A half-century later, activist and NM native Dolores Huerta continues to champion equality

Dolores Huerta poses for a portrait at the National Hispanic Cultural Center. (Jon Austria/Journal)

Challenges.

Dolores Huerta is not one to back down from them.

At 92, the longtime activist is still fighting for working people.

Huerta is back on her native New Mexico soil to participate the 30th Annual César Chávez and Dolores Huerta Celebration on Saturday at the National Hispanic Cultural Center.

Huerta and Chávez were the driving force behind the activist group, United Farm Workers of America, which fought to improve the lot of workers in the 1960s and ’70s. She was born in Dawson, now a ghost town in northeast New Mexico.

The event takes place from 9 a.m. to 3 p.m. where Huerta will not only be the keynote speaker but will also march with attendees down the street that bears both her name and César Chávez.

“God willing,” she says with a smile about the march. “It will be a slow march.”

A half-century later, Huerta says marching is still a good way to make an impact.

“I think marches make the difference,” Huerta says. “I think when people march together, they feel their energy and their collective power. It’s something that is memorable because people don’t forget.”

Today’s celebration, which is put on by the Recuerda a César Chávez Committee, is the only one of its kind in the country that honors both civil rights leaders.

President Barack Obama awards American labor leader and civil rights activist Dolores Huerta the Presidential Medal of Freedom, on May 29, 2012. (Carolyn Kaster/Associated Press)

According to the RCCC, the organization “shares the vision that César and Dolores championed – that nonviolence is our strength.”

Huerta says she is fortunate to be an activist, but she couldn’t have predicted the journey it would take her on.

“I say to people that when you become an activist, you never know where that road is going to lead you because there are so many exciting things that happen on that path,” Huerta says. “When you become an activist, you make history. If people don’t understand that, then they should at least understand why it’s important for them to become activists.”

Huerta works closely with the Dolores Huerta Foundation, which helps provide educational opportunities for communities across America.

She says the struggle is never over because there’s always an inequality.

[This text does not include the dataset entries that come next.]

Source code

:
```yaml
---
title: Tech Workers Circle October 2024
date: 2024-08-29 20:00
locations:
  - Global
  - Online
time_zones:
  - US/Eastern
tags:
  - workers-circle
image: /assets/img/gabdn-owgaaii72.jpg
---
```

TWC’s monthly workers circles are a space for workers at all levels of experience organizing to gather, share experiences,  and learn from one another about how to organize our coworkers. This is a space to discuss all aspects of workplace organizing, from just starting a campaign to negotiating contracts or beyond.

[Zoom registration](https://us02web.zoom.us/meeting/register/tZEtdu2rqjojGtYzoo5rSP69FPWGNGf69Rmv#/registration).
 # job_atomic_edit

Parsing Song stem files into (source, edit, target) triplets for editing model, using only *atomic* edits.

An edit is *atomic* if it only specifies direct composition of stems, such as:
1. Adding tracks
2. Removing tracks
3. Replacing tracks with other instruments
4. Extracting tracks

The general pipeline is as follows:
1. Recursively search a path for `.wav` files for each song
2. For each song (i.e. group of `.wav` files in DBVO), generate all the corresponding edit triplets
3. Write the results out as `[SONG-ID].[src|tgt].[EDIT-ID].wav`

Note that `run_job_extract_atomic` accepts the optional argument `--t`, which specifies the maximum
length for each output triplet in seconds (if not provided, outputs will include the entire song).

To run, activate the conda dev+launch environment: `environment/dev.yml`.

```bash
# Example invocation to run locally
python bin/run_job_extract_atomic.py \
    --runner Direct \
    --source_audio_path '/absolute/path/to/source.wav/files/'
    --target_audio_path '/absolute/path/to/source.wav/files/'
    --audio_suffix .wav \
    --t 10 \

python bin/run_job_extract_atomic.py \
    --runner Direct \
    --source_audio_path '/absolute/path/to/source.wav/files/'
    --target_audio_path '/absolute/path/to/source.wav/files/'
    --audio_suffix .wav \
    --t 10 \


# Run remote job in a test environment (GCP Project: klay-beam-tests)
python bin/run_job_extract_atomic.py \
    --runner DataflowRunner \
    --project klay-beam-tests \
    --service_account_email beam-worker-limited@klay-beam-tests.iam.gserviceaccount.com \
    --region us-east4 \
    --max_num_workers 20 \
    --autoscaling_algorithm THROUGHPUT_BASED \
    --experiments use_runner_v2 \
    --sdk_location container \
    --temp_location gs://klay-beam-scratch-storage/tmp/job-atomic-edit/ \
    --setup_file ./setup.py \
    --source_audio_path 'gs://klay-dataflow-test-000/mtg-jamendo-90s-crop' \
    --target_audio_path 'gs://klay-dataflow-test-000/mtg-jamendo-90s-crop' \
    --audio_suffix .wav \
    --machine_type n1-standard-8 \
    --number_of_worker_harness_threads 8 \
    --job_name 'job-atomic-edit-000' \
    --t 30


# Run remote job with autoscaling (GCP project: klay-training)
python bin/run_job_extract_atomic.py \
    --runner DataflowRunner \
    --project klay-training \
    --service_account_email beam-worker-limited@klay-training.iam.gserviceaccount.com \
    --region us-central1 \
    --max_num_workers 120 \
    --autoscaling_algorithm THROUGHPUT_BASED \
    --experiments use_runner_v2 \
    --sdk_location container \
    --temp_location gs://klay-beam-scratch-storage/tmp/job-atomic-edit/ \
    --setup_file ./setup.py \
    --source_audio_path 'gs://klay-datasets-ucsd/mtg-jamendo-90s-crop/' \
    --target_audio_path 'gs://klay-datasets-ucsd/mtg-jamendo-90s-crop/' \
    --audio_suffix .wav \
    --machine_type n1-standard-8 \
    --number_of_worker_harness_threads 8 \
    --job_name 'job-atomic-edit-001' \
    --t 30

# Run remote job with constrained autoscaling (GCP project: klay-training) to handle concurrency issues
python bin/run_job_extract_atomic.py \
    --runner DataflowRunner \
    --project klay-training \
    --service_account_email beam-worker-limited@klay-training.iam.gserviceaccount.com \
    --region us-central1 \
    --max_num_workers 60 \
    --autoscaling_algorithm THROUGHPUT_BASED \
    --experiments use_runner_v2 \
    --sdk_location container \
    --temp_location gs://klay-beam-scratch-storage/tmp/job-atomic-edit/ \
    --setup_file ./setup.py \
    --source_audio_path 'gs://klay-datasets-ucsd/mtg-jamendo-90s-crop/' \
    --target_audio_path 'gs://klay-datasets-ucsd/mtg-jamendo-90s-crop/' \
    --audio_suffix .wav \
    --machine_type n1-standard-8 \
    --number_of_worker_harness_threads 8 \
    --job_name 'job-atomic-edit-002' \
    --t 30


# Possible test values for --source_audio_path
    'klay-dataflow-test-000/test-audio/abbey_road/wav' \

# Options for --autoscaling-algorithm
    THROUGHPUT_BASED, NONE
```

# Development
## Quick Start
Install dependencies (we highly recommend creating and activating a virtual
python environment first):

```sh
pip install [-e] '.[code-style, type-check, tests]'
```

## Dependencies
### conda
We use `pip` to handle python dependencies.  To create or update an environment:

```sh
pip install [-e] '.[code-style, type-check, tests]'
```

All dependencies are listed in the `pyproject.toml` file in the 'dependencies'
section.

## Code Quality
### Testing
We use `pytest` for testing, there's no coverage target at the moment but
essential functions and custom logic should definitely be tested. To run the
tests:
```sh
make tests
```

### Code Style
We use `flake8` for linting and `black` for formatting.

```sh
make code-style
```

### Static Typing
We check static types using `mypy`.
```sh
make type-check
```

“When you have so many people that are homeless right now, in the richest country in the world,” she says. “You see that we still don’t have equal rights for women. We don’t have free health care. We don’t have free college education. We don’t have free child care. Then we say, ‘What’s wrong with us?’ There’s a huge division in our society and that means we have to do a lot more.”

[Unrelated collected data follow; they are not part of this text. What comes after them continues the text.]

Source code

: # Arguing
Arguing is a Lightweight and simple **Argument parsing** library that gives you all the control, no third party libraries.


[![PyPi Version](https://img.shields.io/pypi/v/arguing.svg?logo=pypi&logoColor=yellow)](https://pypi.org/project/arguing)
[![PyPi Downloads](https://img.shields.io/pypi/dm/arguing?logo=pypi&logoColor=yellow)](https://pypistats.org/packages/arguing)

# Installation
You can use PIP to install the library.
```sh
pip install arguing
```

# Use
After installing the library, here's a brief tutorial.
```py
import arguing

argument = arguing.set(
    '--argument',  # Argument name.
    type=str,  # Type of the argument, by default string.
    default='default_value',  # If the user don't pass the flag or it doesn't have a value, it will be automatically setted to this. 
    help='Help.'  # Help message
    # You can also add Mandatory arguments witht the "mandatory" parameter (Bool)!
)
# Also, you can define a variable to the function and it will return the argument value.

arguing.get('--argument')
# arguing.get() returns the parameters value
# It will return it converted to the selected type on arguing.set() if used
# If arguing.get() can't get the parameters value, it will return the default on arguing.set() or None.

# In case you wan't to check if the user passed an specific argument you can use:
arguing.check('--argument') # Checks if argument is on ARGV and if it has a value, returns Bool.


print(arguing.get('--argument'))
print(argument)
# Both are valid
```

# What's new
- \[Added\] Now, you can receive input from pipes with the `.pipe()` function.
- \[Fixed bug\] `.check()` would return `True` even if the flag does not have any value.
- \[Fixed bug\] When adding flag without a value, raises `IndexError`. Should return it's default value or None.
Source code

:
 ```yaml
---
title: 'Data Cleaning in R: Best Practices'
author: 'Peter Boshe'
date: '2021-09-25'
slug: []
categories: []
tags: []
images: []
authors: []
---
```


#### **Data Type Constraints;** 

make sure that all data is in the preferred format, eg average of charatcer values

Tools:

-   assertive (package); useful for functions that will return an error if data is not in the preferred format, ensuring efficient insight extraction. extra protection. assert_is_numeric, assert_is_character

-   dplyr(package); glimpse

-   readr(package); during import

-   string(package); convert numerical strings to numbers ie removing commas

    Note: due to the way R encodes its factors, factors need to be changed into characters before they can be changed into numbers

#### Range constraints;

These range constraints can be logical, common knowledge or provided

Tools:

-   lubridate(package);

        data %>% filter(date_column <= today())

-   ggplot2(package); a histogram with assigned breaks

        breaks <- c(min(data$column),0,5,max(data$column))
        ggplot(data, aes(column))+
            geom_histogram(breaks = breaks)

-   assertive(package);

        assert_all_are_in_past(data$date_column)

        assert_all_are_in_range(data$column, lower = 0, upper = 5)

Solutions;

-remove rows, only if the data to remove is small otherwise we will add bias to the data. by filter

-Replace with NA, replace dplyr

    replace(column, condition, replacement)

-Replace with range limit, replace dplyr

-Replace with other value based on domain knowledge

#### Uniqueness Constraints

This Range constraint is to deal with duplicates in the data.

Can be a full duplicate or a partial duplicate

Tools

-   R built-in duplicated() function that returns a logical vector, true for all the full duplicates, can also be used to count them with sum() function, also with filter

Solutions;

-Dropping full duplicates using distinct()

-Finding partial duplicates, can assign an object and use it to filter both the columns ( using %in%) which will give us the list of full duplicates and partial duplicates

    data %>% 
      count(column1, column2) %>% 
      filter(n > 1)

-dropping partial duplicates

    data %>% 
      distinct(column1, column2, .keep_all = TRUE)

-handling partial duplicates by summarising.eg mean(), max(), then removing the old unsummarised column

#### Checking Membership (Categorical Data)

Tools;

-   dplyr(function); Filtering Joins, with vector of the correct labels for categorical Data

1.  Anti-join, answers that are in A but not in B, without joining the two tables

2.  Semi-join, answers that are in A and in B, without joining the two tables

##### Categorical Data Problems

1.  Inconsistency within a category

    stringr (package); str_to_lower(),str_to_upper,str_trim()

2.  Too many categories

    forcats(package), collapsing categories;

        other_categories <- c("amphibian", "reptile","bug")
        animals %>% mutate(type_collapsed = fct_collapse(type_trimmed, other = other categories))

Huerta says the key is for more people to get involved in the democratic process of voting and getting involved.

Education is also on her list where communities can make a difference.

United Farm Workers leader Dolores Huerta, center, leads a rally along with Howard Wallace, president of the San Francisco chapter of the UFW, left, and Maria Elena Chávez, 16, the daughter of César Chávez, right, in San Francisco’s Mission District on Nov. 19, 1988. (Court Mast/Associated Press)

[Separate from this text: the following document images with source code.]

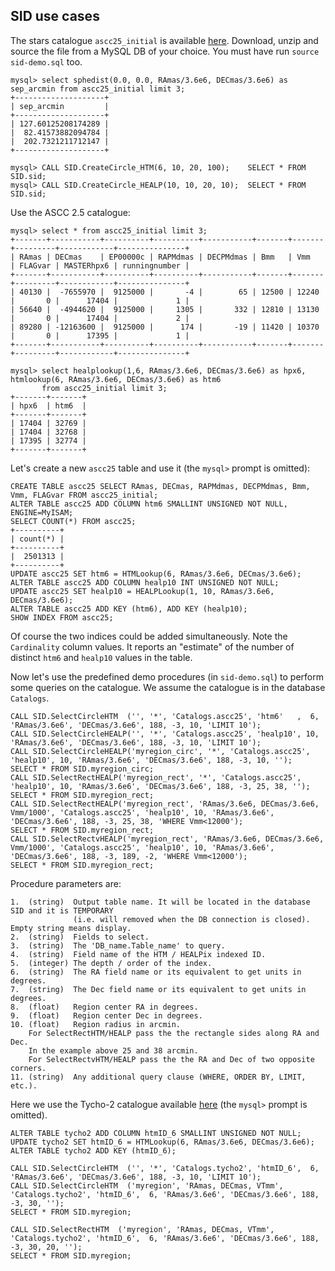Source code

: ## SID use cases

The stars catalogue `ascc25_initial` is available [here](http://ross2.oas.inaf.it/test-data/ascc25_initial.sql.gz).
Download, unzip and source the file from a MySQL DB of your choice. You must have run `source sid-demo.sql` too.
```
mysql> select sphedist(0.0, 0.0, RAmas/3.6e6, DECmas/3.6e6) as sep_arcmin from ascc25_initial limit 3;
+--------------------+
| sep_arcmin         |
+--------------------+
| 127.60125208174289 |
|  82.41573882094784 |
|  202.7321211712147 |
+--------------------+

mysql> CALL SID.CreateCircle_HTM(6, 10, 20, 100);    SELECT * FROM SID.sid;
mysql> CALL SID.CreateCircle_HEALP(10, 10, 20, 10);  SELECT * FROM SID.sid;
```

Use the ASCC 2.5 catalogue:

```
mysql> select * from ascc25_initial limit 3;
+-------+-----------+----------+----------+-----------+-------+-------+---------+------------+---------------+
| RAmas | DECmas    | EP00000c | RAPMdmas | DECPMdmas | Bmm   | Vmm   | FLAGvar | MASTERhpx6 | runningnumber |
+-------+-----------+----------+----------+-----------+-------+-------+---------+------------+---------------+
| 40130 |  -7655970 |  9125000 |       -4 |        65 | 12500 | 12240 |       0 |      17404 |             1 |
| 56640 |  -4944620 |  9125000 |     1305 |       332 | 12810 | 13130 |       0 |      17404 |             2 |
| 89280 | -12163600 |  9125000 |      174 |       -19 | 11420 | 10370 |       0 |      17395 |             1 |
+-------+-----------+----------+----------+-----------+-------+-------+---------+------------+---------------+

mysql> select healplookup(1,6, RAmas/3.6e6, DECmas/3.6e6) as hpx6, htmlookup(6, RAmas/3.6e6, DECmas/3.6e6) as htm6
       from ascc25_initial limit 3;
+-------+-------+
| hpx6  | htm6  |
+-------+-------+
| 17404 | 32769 |
| 17404 | 32768 |
| 17395 | 32774 |
+-------+-------+
```

Let's create a new `ascc25` table and use it (the `mysql>` prompt is omitted):
```
CREATE TABLE ascc25 SELECT RAmas, DECmas, RAPMdmas, DECPMdmas, Bmm, Vmm, FLAGvar FROM ascc25_initial;
ALTER TABLE ascc25 ADD COLUMN htm6 SMALLINT UNSIGNED NOT NULL, ENGINE=MyISAM;
SELECT COUNT(*) FROM ascc25;
+----------+
| count(*) |
+----------+
|  2501313 |
+----------+
UPDATE ascc25 SET htm6 = HTMLookup(6, RAmas/3.6e6, DECmas/3.6e6);
ALTER TABLE ascc25 ADD COLUMN healp10 INT UNSIGNED NOT NULL;
UPDATE ascc25 SET healp10 = HEALPLookup(1, 10, RAmas/3.6e6, DECmas/3.6e6);
ALTER TABLE ascc25 ADD KEY (htm6), ADD KEY (healp10);
SHOW INDEX FROM ascc25;
```
Of course the two indices could be added simultaneously.
Note the `Cardinality` column values. It reports an "estimate" of the number of distinct `htm6` and `healp10` values in the table.

Now let's use the predefined demo procedures (in `sid-demo.sql`) to perform some queries on the catalogue. We assume the catalogue is in the database `Catalogs`.

```
CALL SID.SelectCircleHTM  ('', '*', 'Catalogs.ascc25', 'htm6'   ,  6, 'RAmas/3.6e6', 'DECmas/3.6e6', 188, -3, 10, 'LIMIT 10');
CALL SID.SelectCircleHEALP('', '*', 'Catalogs.ascc25', 'healp10', 10, 'RAmas/3.6e6', 'DECmas/3.6e6', 188, -3, 10, 'LIMIT 10');
CALL SID.SelectCircleHEALP('myregion_circ', '*', 'Catalogs.ascc25', 'healp10', 10, 'RAmas/3.6e6', 'DECmas/3.6e6', 188, -3, 10, '');
SELECT * FROM SID.myregion_circ;
CALL SID.SelectRectHEALP('myregion_rect', '*', 'Catalogs.ascc25', 'healp10', 10, 'RAmas/3.6e6', 'DECmas/3.6e6', 188, -3, 25, 38, '');
SELECT * FROM SID.myregion_rect;
CALL SID.SelectRectHEALP('myregion_rect', 'RAmas/3.6e6, DECmas/3.6e6, Vmm/1000', 'Catalogs.ascc25', 'healp10', 10, 'RAmas/3.6e6', 'DECmas/3.6e6', 188, -3, 25, 38, 'WHERE Vmm<12000');
SELECT * FROM SID.myregion_rect;
CALL SID.SelectRectvHEALP('myregion_rect', 'RAmas/3.6e6, DECmas/3.6e6, Vmm/1000', 'Catalogs.ascc25', 'healp10', 10, 'RAmas/3.6e6', 'DECmas/3.6e6', 188, -3, 189, -2, 'WHERE Vmm<12000');
SELECT * FROM SID.myregion_rect;
```

Procedure parameters are:
```
1.  (string)  Output table name. It will be located in the database SID and it is TEMPORARY
              (i.e. will removed when the DB connection is closed). Empty string means display.
2.  (string)  Fields to select.
3.  (string)  The 'DB_name.Table_name' to query.
4.  (string)  Field name of the HTM / HEALPix indexed ID.
5.  (integer) The depth / order of the index.
6.  (string)  The RA field name or its equivalent to get units in degrees.
7.  (string)  The Dec field name or its equivalent to get units in degrees.
8.  (float)   Region center RA in degrees.
9.  (float)   Region center Dec in degrees.
10. (float)   Region radius in arcmin.
    For SelectRectHTM/HEALP pass the the rectangle sides along RA and Dec.
    In the example above 25 and 38 arcmin.
    For SelectRectvHTM/HEALP pass the the RA and Dec of two opposite corners.
11. (string)  Any additional query clause (WHERE, ORDER BY, LIMIT, etc.).

```


Here we use the Tycho-2 catalogue available [here](http://ross2.iasfbo.inaf.it/test-data/tycho2.sql.gz) (the `mysql>` prompt is omitted).
```
ALTER TABLE tycho2 ADD COLUMN htmID_6 SMALLINT UNSIGNED NOT NULL;
UPDATE tycho2 SET htmID_6 = HTMLookup(6, RAmas/3.6e6, DECmas/3.6e6);
ALTER TABLE tycho2 ADD KEY (htmID_6);

CALL SID.SelectCircleHTM  ('', '*', 'Catalogs.tycho2', 'htmID_6',  6, 'RAmas/3.6e6', 'DECmas/3.6e6', 188, -3, 10, 'LIMIT 10');
CALL SID.SelectCircleHTM  ('myregion', 'RAmas, DECmas, VTmm', 'Catalogs.tycho2', 'htmID_6',  6, 'RAmas/3.6e6', 'DECmas/3.6e6', 188, -3, 30, '');
SELECT * FROM SID.myregion;

CALL SID.SelectRectHTM  ('myregion', 'RAmas, DECmas, VTmm', 'Catalogs.tycho2', 'htmID_6',  6, 'RAmas/3.6e6', 'DECmas/3.6e6', 188, -3, 30, 20, '');
SELECT * FROM SID.myregion;
```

“The division in our country comes from ignorance with people not knowing the history of the United States of America because they have been denied that history,” Huerta says. “Because education is key, we need to put more money into education. Our teachers are underpaid. They don’t have the support systems needed to succeed.”

Huerta says she is humbled to be involved with the 30th anniversary celebration in Albuquerque because the community honors the work of both activists.

“I would say it’s a symbolic thing for the whole country,” she says. “When you think of someone like César, who his entire life worked for farmworkers, and in the end we might say it precipitated the Chicano movement and ended up making so many changes in our country.

“Albuquerque is one city that chooses to celebrate that and it makes me really proud of it because it’s in my home state of New Mexico. I always invite people to come to New Mexico and get humanized because we’re full of kindness and service.”